Posts Tagged ‘iPhorest’


Thursday, March 26th, 2009

If you read my previous post about online “social spaces,” you know I got up on the wrong side of the bed this morning. Maybe that’s why I think there’s something ridiculous about iPhorest, the brand-new IPhone app (the cutesy iPh prefix, for starters). Sure, it’s for a good cause: After downloading the software for $4.99, you plant a virtual tree. For each virtual tree you plant, the Conservation Fund will plant a real-life native tree—starting with the restoration of vulnerable wildlife habitats along our own Gulf Coast. So far so good.

It’s what you have to do to plant your virtual tree that gives me pause. After you download the app, you have to do a digging motion to make the hole, plant the seedling, then shake your phone to create a rain storm, so your seedling will start to grow. You keep repeating this until your tree is full sized.

There are enough people walking around my Manhattan neighborhood while jabbering on their hands-free cellphone devices, or worse, with those bizarre Bluetooth gizmos clipped to their ears. I can just see all the iPhone users in Central Park engaged in some weird form of iKung Phu as they plant their virtual cypress trees.
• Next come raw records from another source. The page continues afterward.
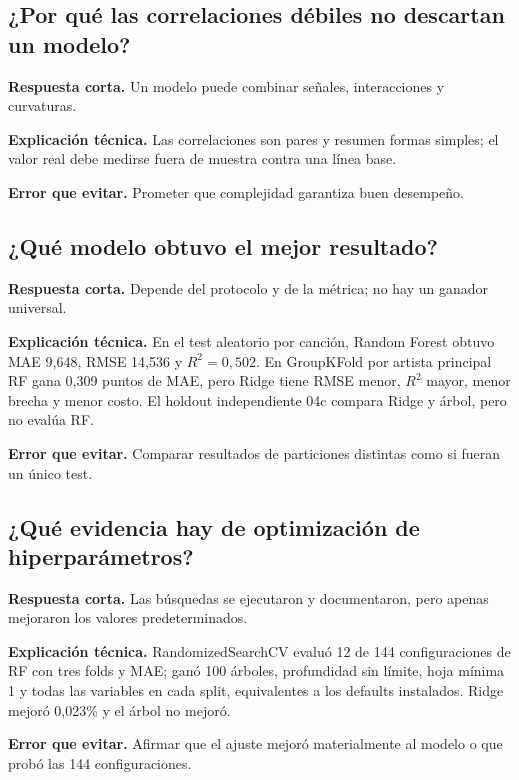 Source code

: \subsection*{¿Por qué las correlaciones débiles no descartan un modelo?}
\textbf{Respuesta corta.} Un modelo puede combinar señales, interacciones y curvaturas.\par
\textbf{Explicación técnica.} Las correlaciones son pares y resumen formas simples; el valor real debe
medirse fuera de muestra contra una línea base.\par
\textbf{Error que evitar.} Prometer que complejidad garantiza buen desempeño.

\subsection*{¿Qué modelo obtuvo el mejor resultado?}
\textbf{Respuesta corta.} Depende del protocolo y de la métrica; no hay un ganador universal.\par
\textbf{Explicación técnica.} En el test aleatorio por canción, Random Forest obtuvo MAE 9,648,
RMSE 14,536 y $R^2=0,502$. En GroupKFold por artista principal RF gana 0,309 puntos de MAE, pero
Ridge tiene RMSE menor, $R^2$ mayor, menor brecha y menor costo. El holdout independiente 04c
compara Ridge y árbol, pero no evalúa RF.\par
\textbf{Error que evitar.} Comparar resultados de particiones distintas como si fueran un único test.

\subsection*{¿Qué evidencia hay de optimización de hiperparámetros?}
\textbf{Respuesta corta.} Las búsquedas se ejecutaron y documentaron, pero apenas mejoraron los
valores predeterminados.\par
\textbf{Explicación técnica.} RandomizedSearchCV evaluó 12 de 144 configuraciones de RF con tres
folds y MAE; ganó 100 árboles, profundidad sin límite, hoja mínima 1 y todas las variables en cada
split, equivalentes a los defaults instalados. Ridge mejoró 0,023\% y el árbol no mejoró.\par
\textbf{Error que evitar.} Afirmar que el ajuste mejoró materialmente al modelo o que probó las 144
configuraciones.

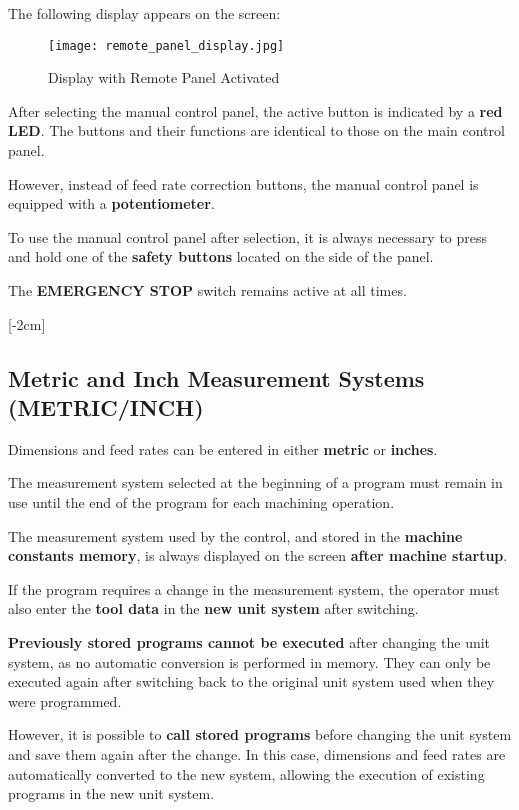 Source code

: The following display appears on the screen:

\begin{figure}[h]
    \centering
    \texttt{[image: remote\_panel\_display.jpg]}
    \caption{Display with Remote Panel Activated}
\end{figure}

\newpage
\notes

After selecting the manual control panel, the active button is indicated by a \textbf{red LED}. The buttons and their functions are identical to those on the main control panel.

However, instead of feed rate correction buttons, the manual control panel is equipped with a \textbf{potentiometer}.

To use the manual control panel after selection, it is always necessary to press and hold one of the \textbf{safety buttons} located on the side of the panel.

The \textbf{EMERGENCY STOP} switch remains active at all times.

[-2cm]

\subsection{Metric and Inch Measurement Systems (METRIC/INCH)}

Dimensions and feed rates can be entered in either \textbf{metric} or \textbf{inches}.

The measurement system selected at the beginning of a program must remain in use until the end of the program for each machining operation.

The measurement system used by the control, and stored in the \textbf{machine constants memory}, is always displayed on the screen \textbf{after machine startup}.

If the program requires a change in the measurement system, the operator must also enter the \textbf{tool data} in the \textbf{new unit system} after switching.

\textbf{Previously stored programs cannot be executed} after changing the unit system, as no automatic conversion is performed in memory. They can only be executed again after switching back to the original unit system used when they were programmed.

However, it is possible to \textbf{call stored programs} before changing the unit system and save them again after the change. In this case, dimensions and feed rates are automatically converted to the new system, allowing the execution of existing programs in the new unit system.

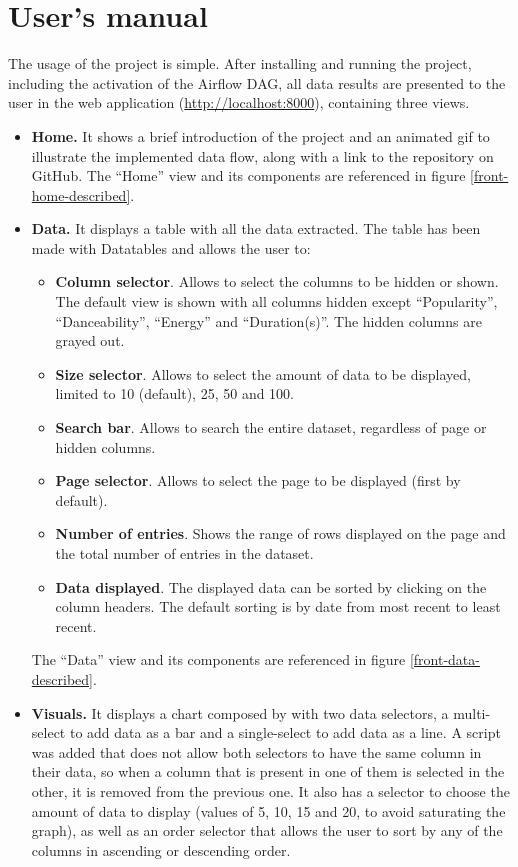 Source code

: \section{User's manual} \label{usermanual}

\nonzeroparskip The usage of the project is simple. After installing and running the project, including the activation of the Airflow DAG, all data results are presented to the user in the web application (\url{http://localhost:8000}), containing three views.
\begin{itemize}
	 \item \textbf{Home.} It shows a brief introduction of the project and an animated gif to illustrate the implemented data flow, along with a link to the repository on GitHub. The ``Home'' view and its components are referenced in figure \ref{front-home-described}.
	 \item \textbf{Data.} It displays a table with all the data extracted. The table has been made with Datatables and allows the user to:
	 \begin{itemize}
	 	\item \textbf{Column selector}. Allows to select the columns to be hidden or shown. The default view is shown with all columns hidden except ``Popularity'', ``Danceability'', ``Energy'' and ``Duration(s)''. The hidden columns are grayed out.
	 	\item \textbf{Size selector}. Allows to select the amount of data to be displayed, limited to 10 (default), 25, 50 and 100.
	 	\item \textbf{Search bar}. Allows to search the entire dataset, regardless of page or hidden columns.
	 	\item \textbf{Page selector}. Allows to select the page to be displayed (first by default).
	 	\item \textbf{Number of entries}. Shows the range of rows displayed on the page and the total number of entries in the dataset.
	 	\item \textbf{Data displayed}. The displayed data can be sorted by clicking on the column headers. The default sorting is by date from most recent to least recent.
	 \end{itemize}
	 The ``Data'' view and its components are referenced in figure \ref{front-data-described}.
	 \item \textbf{Visuals.} It displays a chart composed by 
	 with two data selectors, a multi-select to add data as a bar and a single-select to add data as a line. A script was added that does not allow both selectors to have the same column in their data, so when a column that is present in one of them is selected in the other, it is removed from the previous one. It also has a selector to choose the amount of data to display (values of 5, 10, 15 and 20, to avoid saturating the graph), as well as an order selector that allows the user to sort by any of the columns in ascending or descending order.

\end{itemize}
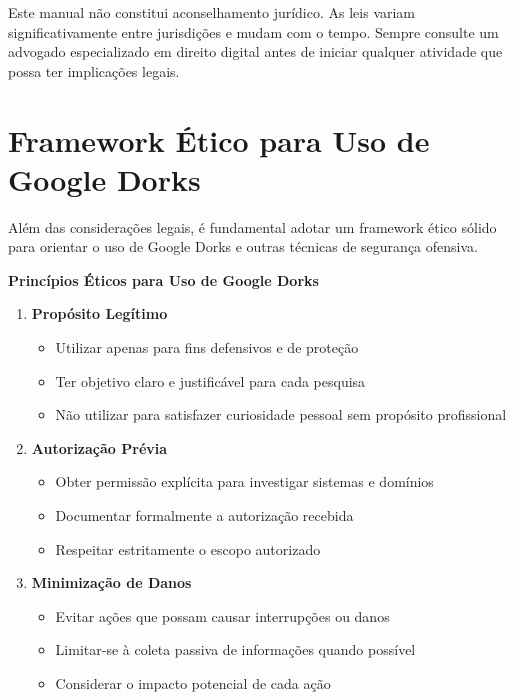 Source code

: \documentclass[12pt,a4paper]{book}
\begin{document}
\begin{alertbox}
Este manual não constitui aconselhamento jurídico. As leis variam significativamente entre jurisdições e mudam com o tempo. Sempre consulte um advogado especializado em direito digital antes de iniciar qualquer atividade que possa ter implicações legais.
\end{alertbox}

\section{Framework Ético para Uso de Google Dorks}

Além das considerações legais, é fundamental adotar um framework ético sólido para orientar o uso de Google Dorks e outras técnicas de segurança ofensiva.

\begin{mdframed}[backgroundcolor=roxoconhecimento!10, roundcorner=10pt, leftmargin=1cm, rightmargin=1cm]
\begin{center}
\textbf{\large Princípios Éticos para Uso de Google Dorks}
\end{center}

\begin{enumerate}
    \item \textbf{Propósito Legítimo}
    \begin{itemize}
        \item Utilizar apenas para fins defensivos e de proteção
        \item Ter objetivo claro e justificável para cada pesquisa
        \item Não utilizar para satisfazer curiosidade pessoal sem propósito profissional
    \end{itemize}
    
    \item \textbf{Autorização Prévia}
    \begin{itemize}
        \item Obter permissão explícita para investigar sistemas e domínios
        \item Documentar formalmente a autorização recebida
        \item Respeitar estritamente o escopo autorizado
    \end{itemize}
    
    \item \textbf{Minimização de Danos}
    \begin{itemize}
        \item Evitar ações que possam causar interrupções ou danos
        \item Limitar-se à coleta passiva de informações quando possível
        \item Considerar o impacto potencial de cada ação
    \end{itemize}
    

\end{enumerate}
\end{mdframed}
\end{document}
Okay, so I’m being grumpy. But apparently, the iPhorest idea originated at a TED conference. TED is supposed to be about inspired ideas from the world’s leading thinkers and doers. Nice try guys. But I’d be more inspired if you could come up with an app that automatically plants a tree every time we turn on our iPods or boot up our MacBook Pros. Now that would reforest the world in a hurry.